*What you will do:* Copy all lines below containing "system".

(Pictures paired with source code)
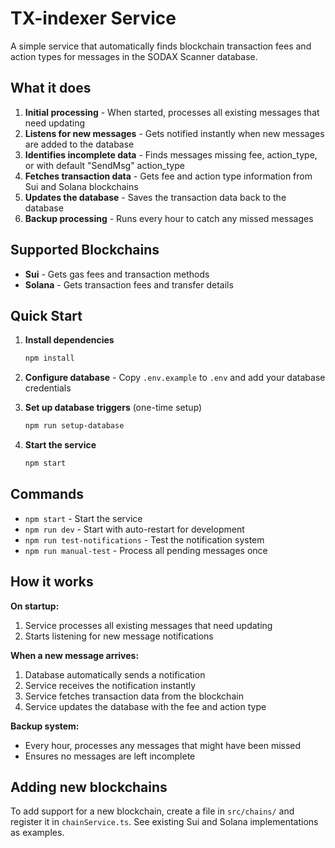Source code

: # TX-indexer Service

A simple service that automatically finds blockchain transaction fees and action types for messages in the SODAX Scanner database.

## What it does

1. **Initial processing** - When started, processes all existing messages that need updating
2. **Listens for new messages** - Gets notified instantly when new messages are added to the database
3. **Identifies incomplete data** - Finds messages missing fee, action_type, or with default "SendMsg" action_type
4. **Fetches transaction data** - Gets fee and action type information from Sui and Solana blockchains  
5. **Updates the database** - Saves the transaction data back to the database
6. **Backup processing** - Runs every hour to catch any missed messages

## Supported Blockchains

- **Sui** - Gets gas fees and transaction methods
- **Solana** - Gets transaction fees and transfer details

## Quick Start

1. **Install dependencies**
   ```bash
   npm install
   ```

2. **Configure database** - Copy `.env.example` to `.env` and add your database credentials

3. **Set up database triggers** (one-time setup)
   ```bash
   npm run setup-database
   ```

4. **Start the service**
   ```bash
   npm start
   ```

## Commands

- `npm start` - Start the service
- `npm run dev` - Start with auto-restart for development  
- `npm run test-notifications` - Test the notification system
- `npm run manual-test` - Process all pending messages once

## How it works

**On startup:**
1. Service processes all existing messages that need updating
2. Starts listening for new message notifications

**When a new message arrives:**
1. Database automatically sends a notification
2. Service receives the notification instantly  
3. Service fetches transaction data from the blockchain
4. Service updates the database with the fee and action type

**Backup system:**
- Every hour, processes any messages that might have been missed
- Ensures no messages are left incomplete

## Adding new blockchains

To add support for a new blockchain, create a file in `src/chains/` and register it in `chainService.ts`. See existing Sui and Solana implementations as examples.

...

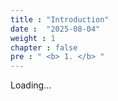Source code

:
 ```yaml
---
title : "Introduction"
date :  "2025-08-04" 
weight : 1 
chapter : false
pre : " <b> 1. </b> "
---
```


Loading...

--

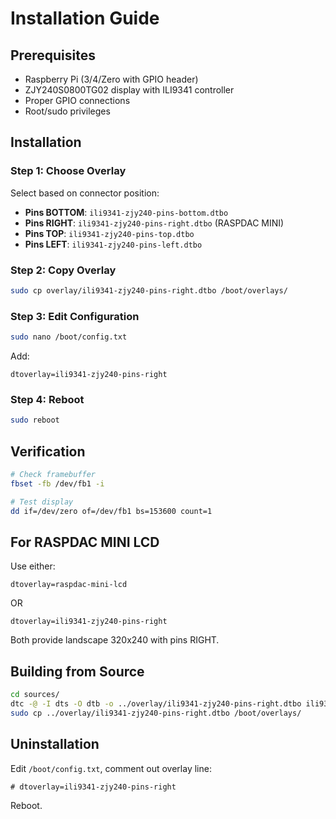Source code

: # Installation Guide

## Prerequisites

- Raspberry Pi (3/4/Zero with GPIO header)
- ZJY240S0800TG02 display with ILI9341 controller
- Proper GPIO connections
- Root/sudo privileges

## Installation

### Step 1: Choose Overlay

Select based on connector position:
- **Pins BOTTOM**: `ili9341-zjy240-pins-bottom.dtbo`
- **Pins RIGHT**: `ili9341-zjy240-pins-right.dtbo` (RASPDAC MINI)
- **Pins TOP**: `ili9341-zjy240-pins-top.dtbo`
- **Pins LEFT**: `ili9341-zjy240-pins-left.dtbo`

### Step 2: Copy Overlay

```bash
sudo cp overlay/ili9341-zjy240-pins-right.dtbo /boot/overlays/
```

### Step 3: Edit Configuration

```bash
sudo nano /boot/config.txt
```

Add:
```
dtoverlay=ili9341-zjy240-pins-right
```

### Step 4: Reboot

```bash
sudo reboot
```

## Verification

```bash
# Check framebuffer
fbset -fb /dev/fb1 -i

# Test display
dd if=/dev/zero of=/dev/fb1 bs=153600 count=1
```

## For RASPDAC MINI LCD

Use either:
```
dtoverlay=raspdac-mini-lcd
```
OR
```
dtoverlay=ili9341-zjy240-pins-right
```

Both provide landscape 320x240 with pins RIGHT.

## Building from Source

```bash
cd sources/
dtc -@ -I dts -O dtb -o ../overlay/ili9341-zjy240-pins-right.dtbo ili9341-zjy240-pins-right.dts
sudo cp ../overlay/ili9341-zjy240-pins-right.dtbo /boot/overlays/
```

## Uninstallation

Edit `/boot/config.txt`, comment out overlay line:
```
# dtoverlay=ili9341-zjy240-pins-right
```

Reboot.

*Written reply:*
- `npm run test-notifications` - Test the notification system
**Backup system:**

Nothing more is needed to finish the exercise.